Davutoğlu'nun gidişinin "meşru" olduğunu söyleyen Kaplan şöyle
devam etti:
"Öncelikle Davutoğlu'nun gidişini imleyecek bir gün varsa, bu kendi
partisinin yönetici kademesinin genel başkanlarını 'yetkisiz'
bıraktıkları 29 Nisan günü olmalıdır. Yapılan iş de gayrimeşru
değildir. Bilakis partinin seçilmiş kadroları meşru biçimde
verdikleri yetkiyi, yine meşru yollarla geri almışlardır. Ancak
belli ki, işlerine gelince parti içi demokrasiye methiye düzenler,
bunu 'darbe' olarak nitelemekten de, darbe kavramının içini
sulandırmaktan da, olmayan bir 'güven krizi' oluşturmaya
çalışmaktan da geri durmayacaklar."
Mahçupyan'ın Davutoğlu'nun gidişine kimlerin üzüldüğü ile ilgili
söylediği "Çoğunlukla iyi eğitimli, kentli, orta üst sınıf, yeni
kuşak, küresel niteliklere haiz muhafazakarlar. Toplam nüfusun en
fazla yüzde 5’i, pek pek 7-8’i…” sözlerine de yanıt veren Hilal
Kaplan, "Bu durumda evrenseli değil millî olanı, küresel değil
yerli olanı önceleyen, az eğitimli, köylü, alt sınıf olan 'Hasolar,
Memolar' Erdoğan'a daha yakınlar, geri kalanlar Davutoğlu'na... Bu
ayrımın AK Parti'de somut bir karşılığı yok." ifadelerini
kullandı.
İktidara gelen her partide olduğu gibi AKP'de de son dönemde "yeni
muhafazakâr elitizmi" denilebilecek bir azınlığın mevcut olduğunu
söyleyen Kaplan şöyle devam etti:
"Ancak ayırt edici olan, fahri danışmanın burda mevcut elitizmi
teşhis etmesi değil, bilakis olumluyor olmasıdır.

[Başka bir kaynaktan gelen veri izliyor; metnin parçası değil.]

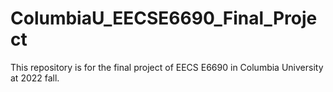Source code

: # ColumbiaU_EECSE6690_Final_Project
This repository is for the final project of EECS E6690 in Columbia University at 2022 fall.
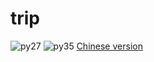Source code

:# trip

![py27][py27] ![py35][py35] [Chinese version][chinese-version]

[py27]: https://img.shields.io/badge/python-2.7-ff69b4.svg
[py35]: https://img.shields.io/badge/python-3.5-red.svg
[chinese-version]: https://github.com/littlecodersh/trip/blob/master/README.md
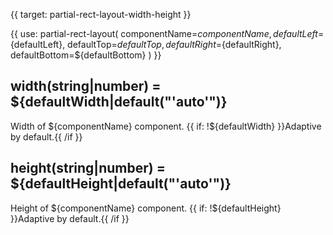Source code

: {{ target: partial-rect-layout-width-height }}

{{ use: partial-rect-layout(
    componentName=${componentName},
    defaultLeft=${defaultLeft},
    defaultTop=${defaultTop},
    defaultRight=${defaultRight},
    defaultBottom=${defaultBottom}
) }}

## width(string|number) = ${defaultWidth|default("'auto'")}

Width of ${componentName} component. {{ if: !${defaultWidth} }}Adaptive by default.{{ /if }}

## height(string|number) = ${defaultHeight|default("'auto'")}

Height of ${componentName} component. {{ if: !${defaultHeight} }}Adaptive by default.{{ /if }}
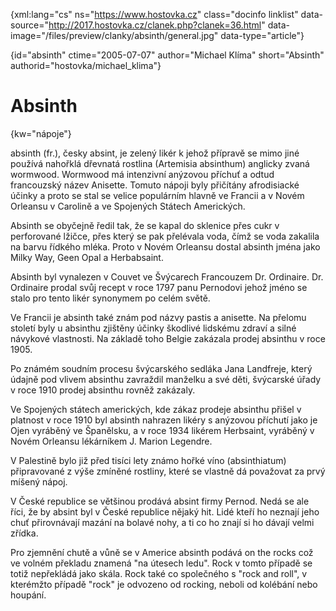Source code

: 
{xml:lang="cs" ns="https://www.hostovka.cz" class="docinfo linklist" data-source="http://2017.hostovka.cz/clanek.php?clanek=36.html" data-image="/files/preview/clanky/absinth/general.jpg" data-type="article"}

{id="absinth" ctime="2005-07-07" author="Michael Klíma" short="Absinth" authorid="hostovka/michael_klima"}

# Absinth

<!-- generated attribute kw by user_udpatekw.sh on 2019-06-30, do not edit -->

{kw="nápoje"}

absinth (fr.), česky absint, je zelený likér k jehož přípravě se mimo jiné používá nahořklá dřevnatá rostlina (Artemisia absinthum) anglicky zvaná wormwood. Wormwood má intenzivní anýzovou příchuť a odtud francouzský název Anisette. Tomuto nápoji byly přičítány afrodisiacké účinky a proto se stal se velice populárním hlavně ve Francii a v Novém Orleansu v Carolině a ve Spojených Státech Amerických.

Absinth se obyčejně ředil tak, že se kapal do sklenice přes cukr v perforované lžičce, přes který se pak přelévala voda, čímž se voda zakalila na barvu řídkého mléka. Proto v Novém Orleansu dostal absinth jména jako Milky Way, Geen Opal a Herbabsaint.

Absinth byl vynalezen v Couvet ve Švýcarech Francouzem Dr. Ordinaire. Dr. Ordinaire prodal svůj recept v roce 1797 panu Pernodovi jehož jméno se stalo pro tento likér synonymem po celém světě.

Ve Francii je absinth také znám pod názvy pastis a anisette. Na přelomu století byly u absinthu zjištěny účinky škodlivé lidskému zdraví a silné návykové vlastnosti. Na základě toho Belgie zakázala prodej absinthu v roce 1905.

Po známém soudním procesu švýcarského sedláka Jana Landfreje, který údajně pod vlivem absinthu zavraždil manželku a své děti, švýcarské úřady v roce 1910 prodej absinthu rovněž zakázaly.

Ve Spojených státech amerických, kde zákaz prodeje absinthu přišel v platnost v roce 1910 byl absinth nahrazen likéry s anýzovou příchutí jako je Ojen vyráběný ve Španělsku, a v roce 1934 likérem Herbsaint, vyráběný v Novém Orleansu lékárníkem J. Marion Legendre.

V Palestině bylo již před tisíci lety známo hořké víno (absinthiatum) připravované z výše zmíněné rostliny, které se vlastně dá považovat za prvý míšený nápoj.

V České republice se většinou prodává absint firmy Pernod. Nedá se ale říci, že by absint byl v České republice nějaký hit. Lidé kteří ho neznají jeho chuť přirovnávají mazání na bolavé nohy, a ti co ho znají si ho dávají velmi zřídka.

Pro zjemnění chutě a vůně se v Americe absinth podává on the rocks což ve volném překladu znamená "na útesech ledu". Rock v tomto případě se totiž nepřekládá jako skála. Rock také co společného s "rock and roll", v kterémžto případě "rock" je odvozeno od rocking, neboli od kolébání nebo houpání.

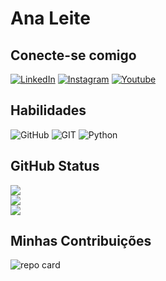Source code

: # Ana Leite

## Conecte-se comigo
[![LinkedIn](https://img.shields.io/badge/LinkedIn-EE82EE?style=for-the-badge&logo=linkedin&logoColor=)](https://www.linkedin.com/in/analeite1997/)  [![Instagram](https://img.shields.io/badge/Instagram-EE82EE?style=for-the-badge&logo=instagram&logoColor=FFFAFA )](https://www.instagram.com/negaanaleite/) [![Youtube](https://img.shields.io/badge/Youtube-EE82EE?style=for-the-badge&logo=youtube&logoColor=)](https://youtube.com/@negaanaleite?si=luDzyRBb-CKzqdqHUUSERNAME/)
## Habilidades
![GitHub](https://img.shields.io/badge/GitHub-%23121011.svg?style=for-the-badge&logo=github&logoColor=white) ![GIT](https://img.shields.io/badge/Git-fc6d26?style=for-the-badge&logo=git&logoColor=white) ![Python](https://img.shields.io/badge/python-3670A0?style=for-the-badge&logo=python&logoColor=ffdd54)

## GitHub Status
![](https://github-readme-stats.vercel.app/api?username=negaanaleite&theme=radical&hide_border=false&include_all_commits=false&count_private=false)<br/>
![](https://github-readme-streak-stats.herokuapp.com/?user=negaanaleite&theme=radical&hide_border=false)<br/>
![](https://github-readme-stats.vercel.app/api/top-langs/?username=negaanaleite&theme=radical&hide_border=false&include_all_commits=false&count_private=false&layout=compact)

## Minhas Contribuições 
![repo card](https://github-contributor-stats.vercel.app/api?username=negaanaleite&limit=5&theme=radical&combine_all_yearly_contributions=true)
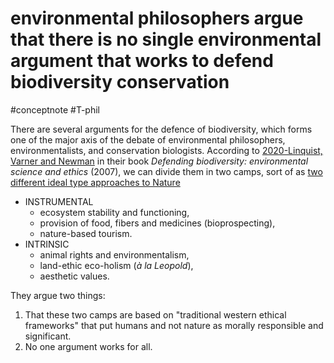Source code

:# environmental philosophers argue that there is no single environmental argument that works to defend biodiversity conservation
#conceptnote #T-phil 

There are several arguments for the defence of biodiversity, which forms one of the major axis of the debate of environmental philosophers, environmentalists, and conservation biologists. According to [2020-Linquist, Varner and Newman](2020-Linquist,%20Varner%20and%20Newman.md) in their book *Defending biodiversity: environmental science and ethics* (2007), we can divide them in two camps, sort of as [two different ideal type approaches to Nature](what%20are%20the%20different%20ideal%20type%20approaches%20to%20Nature%20in%20conservation%20biology%20and%20related%20fields?.md)


- INSTRUMENTAL
	- ecosystem stability and functioning, 
	- provision of food, fibers and medicines (bioprospecting), 
	- nature-based tourism. 
- INTRINSIC
	- animal rights and environmentalism,
	- land-ethic eco-holism (*à la Leopold*),
	- aesthetic values. 

They argue two things:
1. That these two camps are based on "traditional western ethical frameworks" that put humans and not nature as morally responsible and significant. 
2. No one argument works for all. 



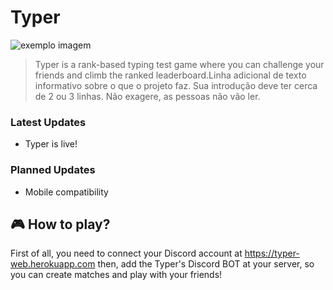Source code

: # Typer

<img src="https://typer-web.herokuapp.com/TyperLogoTransparentCropped.png" alt="exemplo imagem">

> Typer is a rank-based typing test game where you can challenge your friends and climb the ranked leaderboard.Linha adicional de texto informativo sobre o que o projeto faz. Sua introdução deve ter cerca de 2 ou 3 linhas. Não exagere, as pessoas não vão ler.

### Latest Updates

- Typer is live!

### Planned Updates

- Mobile compatibility

## 🎮 How to play?

First of all, you need to connect your Discord account at https://typer-web.herokuapp.com then, add the Typer's Discord BOT at your server, so you can create matches and play with your friends!
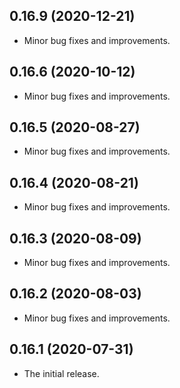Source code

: ## 0.16.9 (2020-12-21)

* Minor bug fixes and improvements.

## 0.16.6 (2020-10-12)

* Minor bug fixes and improvements.
  
## 0.16.5 (2020-08-27)

* Minor bug fixes and improvements.
  
## 0.16.4 (2020-08-21)

* Minor bug fixes and improvements.

## 0.16.3 (2020-08-09)

* Minor bug fixes and improvements.

## 0.16.2 (2020-08-03)

* Minor bug fixes and improvements.
  
## 0.16.1 (2020-07-31)

* The initial release.

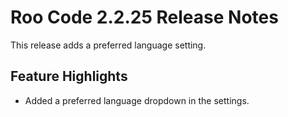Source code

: # Roo Code 2.2.25 Release Notes

This release adds a preferred language setting.

## Feature Highlights

*   Added a preferred language dropdown in the settings.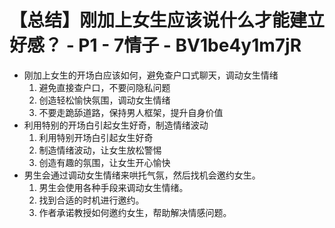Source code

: # 【总结】刚加上女生应该说什么才能建立好感？ - P1 - 7情子 - BV1be4y1m7jR

-   刚加上女生的开场白应该如何，避免查户口式聊天，调动女生情绪
    1.  避免直接查户口，不要问隐私问题
    2.  创造轻松愉快氛围，调动女生情绪
    3.  不要走跪舔道路，保持男人框架，提升自身价值
-   利用特别的开场白引起女生好奇，制造情绪波动
    1.  利用特别开场白引起女生好奇
    2.  制造情绪波动，让女生放松警惕
    3.  创造有趣的氛围，让女生开心愉快
-   男生会通过调动女生情绪来哄托气氛，然后找机会邀约女生。
    1.  男生会使用各种手段来调动女生情绪。
    2.  找到合适的时机进行邀约。
    3.  作者承诺教授如何邀约女生，帮助解决情感问题。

Bir toplumun tarihsel çıkarının, toplumun o anki tercihleri ve
ideolojik eğilimleri ile örtüşmediğini savunan, o yüzden 'halk
için, halka rağmen' tavrıyla 'biz daha iyisini biliriz'
üstenciliğiyle millete balans ayarı vermeye çalışan bir
jakobenizmin AK Parti'de yeri olmamalıdır.
Evet, AK Parti zaman içerisinde kendi elit sınıfını oluşturdu,
oluşturuyor. Ancak bu elit sınıfın elitizm taslayarak taban ile
tavanın arasını açmasına izin verilirse, karşımıza çıkacak olan bir
hüsran tablosudur. Çünkü elitizmin, her koşulda yozlaşmadan başka
bir sonuç getirmeyeceği tarihi tecrübelerle sabittir.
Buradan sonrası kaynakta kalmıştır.